Ну, взять, к примеру, штатное расписание. Я доподлинно знаю, что в техническом отделе из четырнадцати человек, значащихся в платежной ведомости, фактически работают по специальности только четверо, а остальные своего рода мертвые души, иждивенцы. Они только числятся в техническом отделе, а разбросаны и работают в разных подразделениях нашего учреждения. Конечно, это непорядок, и при первой же настоящей проверке нас взгреют, но пока все сходит с рук благополучно. И больше того, «Спичка» вот уже который год подряд ходит в передовиках в своей отрасли, и переходящее знамя министерства не выносят из кабинета директора. А победителей, как известно, не судят, да и не мое это дело. Я в «Спичке» человек новый, работаю без году неделю, в любое время могу сорваться с места, и мне не резон со своим уставом соваться в чужой монастырь.
И выходит, Михеича я приплел сюда зря, больше, так сказать, для связки слов. Возвел на старика напраслину. Он во всем прав и даже про премию подметил верно. Себе руководство выписывает по сотне, а работягам по десятке. Но здесь Михеич упрекает меня не по делу. Начальство со мной по этому вопросу не только не советуется, а близко-то не подпускает к распределению премий, и кому сколько дать, решают в узком доверенном кругу лиц. Я и сам-то за год получил всего двадцатку, да и то скорее как член профсоюза, а не за юридические заслуги перед обществом. «Спичке» в очередной раз присвоили переходящее знамя, и обойти меня как члена коллектива никак нельзя было. А если бы даже и не дали премии, как это уже случалось не раз (забывали при составлении списка включить юриста), беды большой не было, и я бы не стал качать свои права перед кадровиком. Мне с ним ссориться никак нельзя.
Честно говоря, я немного побаиваюсь кадровика, но признаться в этом не могу даже Михеичу, который недоумевающе качает головой, глядя на меня:
— Такой умный парень, два диплома с отличием и за сто рублей прозябаете в «Спичке»… Да с вашей головой разве в такой организации работать…

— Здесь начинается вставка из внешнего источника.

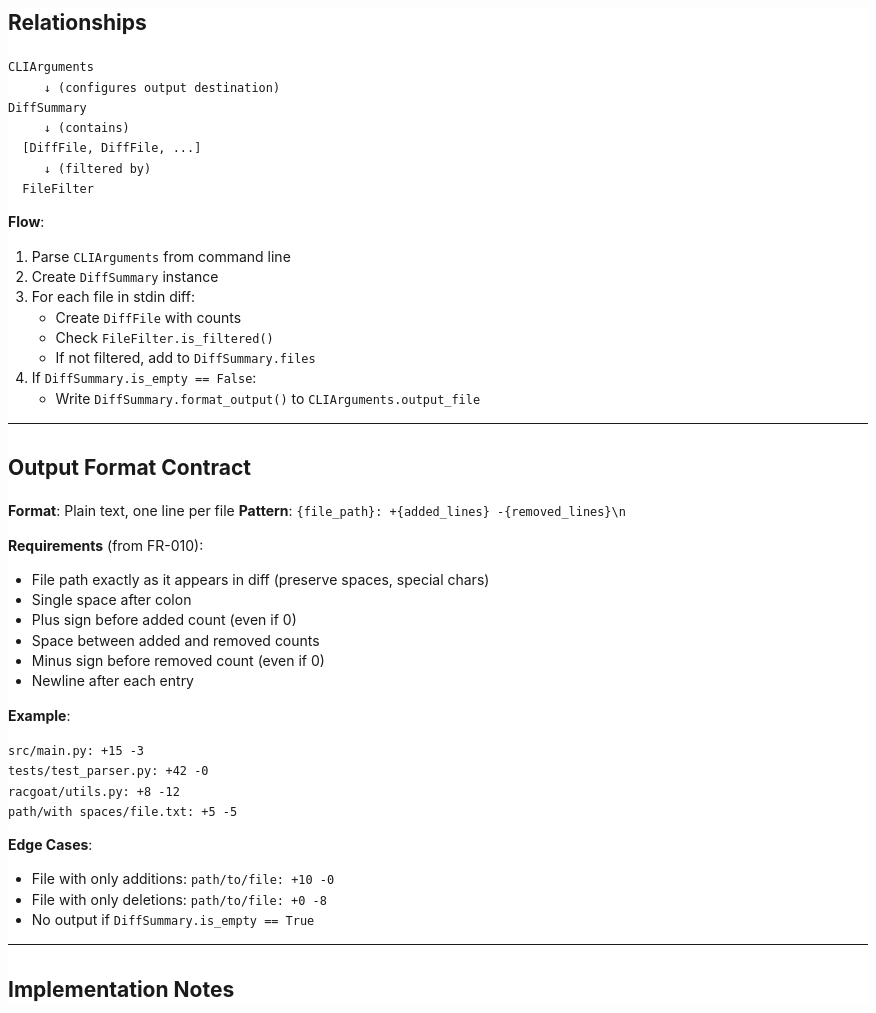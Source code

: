 
## Relationships

```
CLIArguments
     ↓ (configures output destination)
DiffSummary
     ↓ (contains)
  [DiffFile, DiffFile, ...]
     ↓ (filtered by)
  FileFilter
```

**Flow**:
1. Parse `CLIArguments` from command line
2. Create `DiffSummary` instance
3. For each file in stdin diff:
   - Create `DiffFile` with counts
   - Check `FileFilter.is_filtered()`
   - If not filtered, add to `DiffSummary.files`
4. If `DiffSummary.is_empty == False`:
   - Write `DiffSummary.format_output()` to `CLIArguments.output_file`

---

## Output Format Contract

**Format**: Plain text, one line per file
**Pattern**: `{file_path}: +{added_lines} -{removed_lines}\n`

**Requirements** (from FR-010):
- File path exactly as it appears in diff (preserve spaces, special chars)
- Single space after colon
- Plus sign before added count (even if 0)
- Space between added and removed counts
- Minus sign before removed count (even if 0)
- Newline after each entry

**Example**:
```
src/main.py: +15 -3
tests/test_parser.py: +42 -0
racgoat/utils.py: +8 -12
path/with spaces/file.txt: +5 -5
```

**Edge Cases**:
- File with only additions: `path/to/file: +10 -0`
- File with only deletions: `path/to/file: +0 -8`
- No output if `DiffSummary.is_empty == True`

---

## Implementation Notes
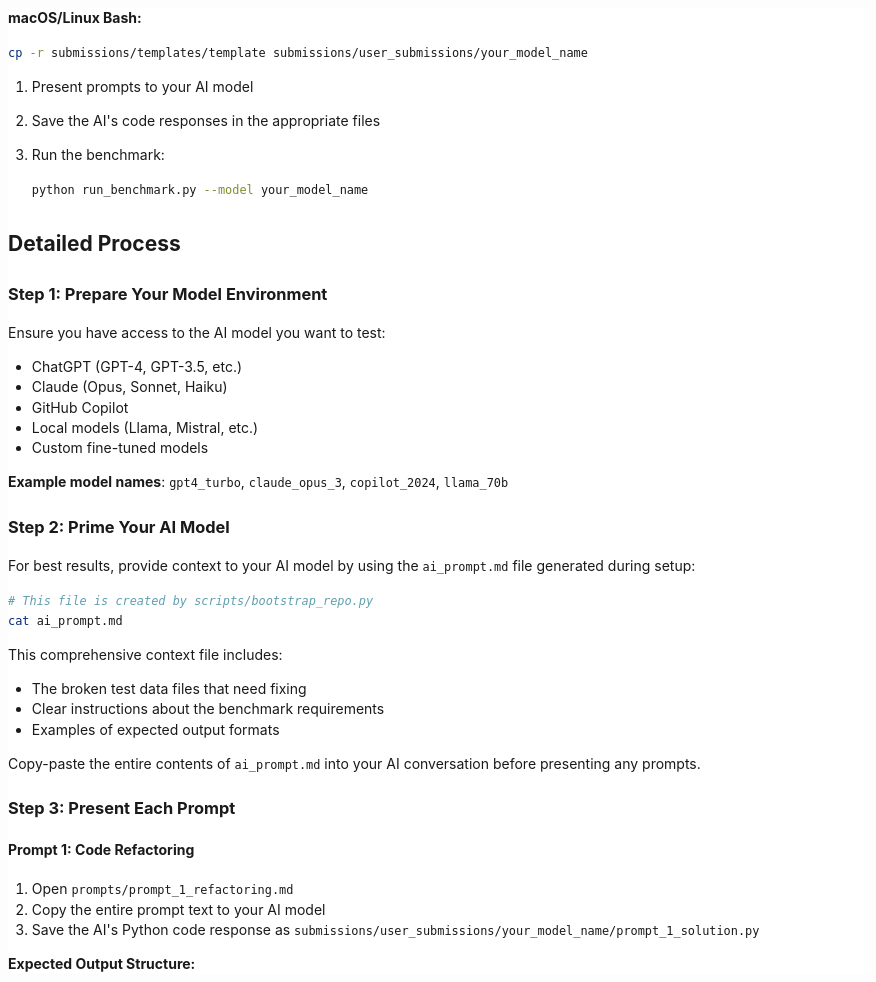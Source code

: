   **macOS/Linux Bash:**

  ```bash
  cp -r submissions/templates/template submissions/user_submissions/your_model_name
  ```

1. Present prompts to your AI model
1. Save the AI's code responses in the appropriate files
1. Run the benchmark:

   ```bash
   python run_benchmark.py --model your_model_name
   ```

## Detailed Process

### Step 1: Prepare Your Model Environment

Ensure you have access to the AI model you want to test:

- ChatGPT (GPT-4, GPT-3.5, etc.)
- Claude (Opus, Sonnet, Haiku)
- GitHub Copilot
- Local models (Llama, Mistral, etc.)
- Custom fine-tuned models

**Example model names**: `gpt4_turbo`, `claude_opus_3`, `copilot_2024`, `llama_70b`

### Step 2: Prime Your AI Model

For best results, provide context to your AI model by using the `ai_prompt.md` file generated during setup:

```bash
# This file is created by scripts/bootstrap_repo.py
cat ai_prompt.md
```

This comprehensive context file includes:

- The broken test data files that need fixing
- Clear instructions about the benchmark requirements
- Examples of expected output formats

Copy-paste the entire contents of `ai_prompt.md` into your AI conversation before presenting any prompts.

### Step 3: Present Each Prompt

#### Prompt 1: Code Refactoring

1. Open `prompts/prompt_1_refactoring.md`
2. Copy the entire prompt text to your AI model
3. Save the AI's Python code response as `submissions/user_submissions/your_model_name/prompt_1_solution.py`

**Expected Output Structure:**

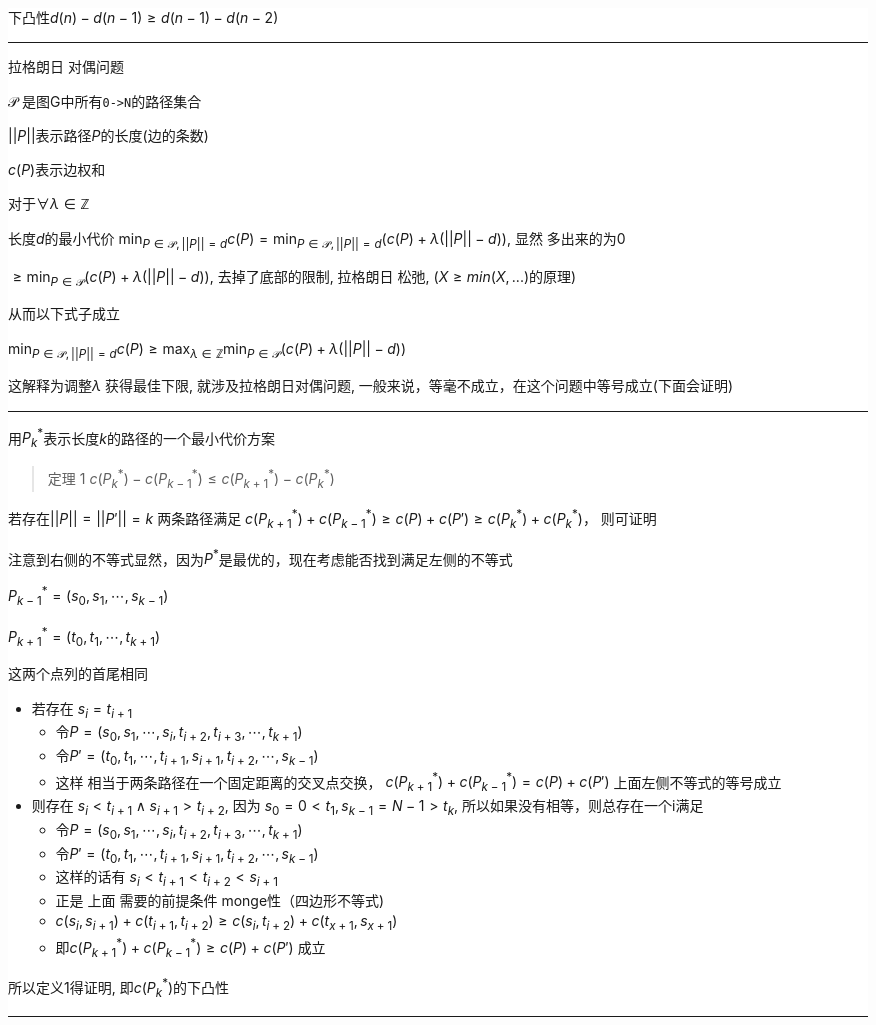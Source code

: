 下凸性$d(n)-d(n-1) \ge d(n-1)-d(n-2)$

---

拉格朗日 对偶问题

$\mathcal{P}$ 是图G中所有`0->N`的路径集合

$||P||$表示路径$P$的长度(边的条数)

$c(P)$表示边权和

对于$\forall \lambda \in \mathbb{Z}$

长度$d$的最小代价 $\displaystyle \min_{P\in \mathcal{P},||P||=d}c(P) =\min_{P\in \mathcal{P},||P||=d} (c(P)+\lambda(||P||-d))$, 显然 多出来的为0

$\displaystyle \ge \min_{P\in \mathcal{P}} (c(P)+\lambda(||P||-d))$, 去掉了底部的限制, 拉格朗日 松弛, ($X\ge min(X,...)$的原理)

从而以下式子成立

$\displaystyle \min_{P\in \mathcal{P},||P||=d}c(P) \ge \max_{\lambda\in\mathbb{Z}}\min_{P\in\mathcal{P}}(c(P)+\lambda(||P||-d))$

这解释为调整$\lambda$ 获得最佳下限, 就涉及拉格朗日对偶问题, 一般来说，等毫不成立，在这个问题中等号成立(下面会证明)

---

用$P^*_k$表示长度$k$的路径的一个最小代价方案


> 定理 1 $c(P^*_k)-c(P^*_{k-1}) \le c(P^*_{k+1})-c(P^*_{k})$

若存在$||P||=||P'||=k$ 两条路径满足 $c(P^*_{k+1})+c(P^*_{k-1})\ge c(P)+c(P') \ge c(P^*_k)+c(P^*_k)$， 则可证明

注意到右侧的不等式显然，因为$P^*$是最优的，现在考虑能否找到满足左侧的不等式

$P^*_{k-1} = (s_0,s_1,\cdots,s_{k-1})$

$P^*_{k+1} = (t_0,t_1,\cdots,t_{k+1})$

这两个点列的首尾相同

- 若存在 $s_i = t_{i+1}$
	- 令$P =(s_0,s_1,\cdots,s_i,t_{i+2},t_{i+3},\cdots,t_{k+1})$
	- 令$P' =(t_0,t_1,\cdots,t_{i+1},s_{i+1},t_{i+2},\cdots,s_{k-1})$
	- 这样 相当于两条路径在一个固定距离的交叉点交换， $c(P^*_{k+1})+c(P^*_{k-1}) = c(P)+c(P')$ 上面左侧不等式的等号成立
- 则存在 $s_i < t_{i+1} \land s_{i+1} > t_{i+2}$, 因为 $s_0 = 0 < t_1, s_{k-1}=N-1 > t_{k}$, 所以如果没有相等，则总存在一个i满足
	- 令$P =(s_0,s_1,\cdots,s_i,t_{i+2},t_{i+3},\cdots,t_{k+1})$
	- 令$P' =(t_0,t_1,\cdots,t_{i+1},s_{i+1},t_{i+2},\cdots,s_{k-1})$
	- 这样的话有 $s_i  < t_{i+1} < t_{i+2} < s_{i+1}$
	- 正是 上面 需要的前提条件 monge性（四边形不等式)
	- $c(s_i,s_{i+1}) +c(t_{i+1},t_{i+2}) \ge c(s_i,t_{i+2}) + c(t_{x+1},s_{x+1})$
	- 即$c(P^*_{k+1})+c(P^*_{k-1}) \ge c(P)+c(P')$  成立

所以定义1得证明, 即$c(P^*_k)$的下凸性

---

Не скажу же я старику, что у меня рыльце в пушку, и я, так сказать, ненадежный, или, как еще вернее выразился мой бывший шеф, «правдолюбец». В «Спичке» я отбываю своего рода ссылку, добровольную, правда, но ссылку, и дозреваю здесь, как в парнике. И мне нужно отдать должное, я здорово преуспел в науке лицемерия, да и немудрено, школу-то какую прошел, адвокатскую. Но страхи меня обуревают не без основания. Как-никак, а начальник отдела кадров в одном лице совмещает и спецотдел. Есть, оказывается, и такая должность в «Спичке». И хотя я предоставил кадровику характеристику со старой работы, где меня отрекомендовали «грамотным юристом» и вполне благонадежным человеком, но бумага есть бумага, и кадровику ничего не стоит снять трубку, набрать номер телефона адвокатской корпорации, а то и того вернее — самому подъехать в кадры и навести обо мне исчерпывающие сведения. «Так, мол, и так, хотим юриста повысить в должности, и нам нужно побольше о нем знать»… И узнают! Мое бывшее адвокатское начальство все обо мне выложит, скрывать не станет, ибо попортил я им крови порядком. «Неуправляемый человек, борец за справедливость, всюду совал свой нос куда не следует», и придется мне снова, как лягушке-путешественнице, искать новое место. А я здесь уже привык ничего не делать и чувствую, как душа постепенно покрывается жирком и я превращаюсь в этакого современного Обломова. Спасибо Михеичу, встряхнул немного.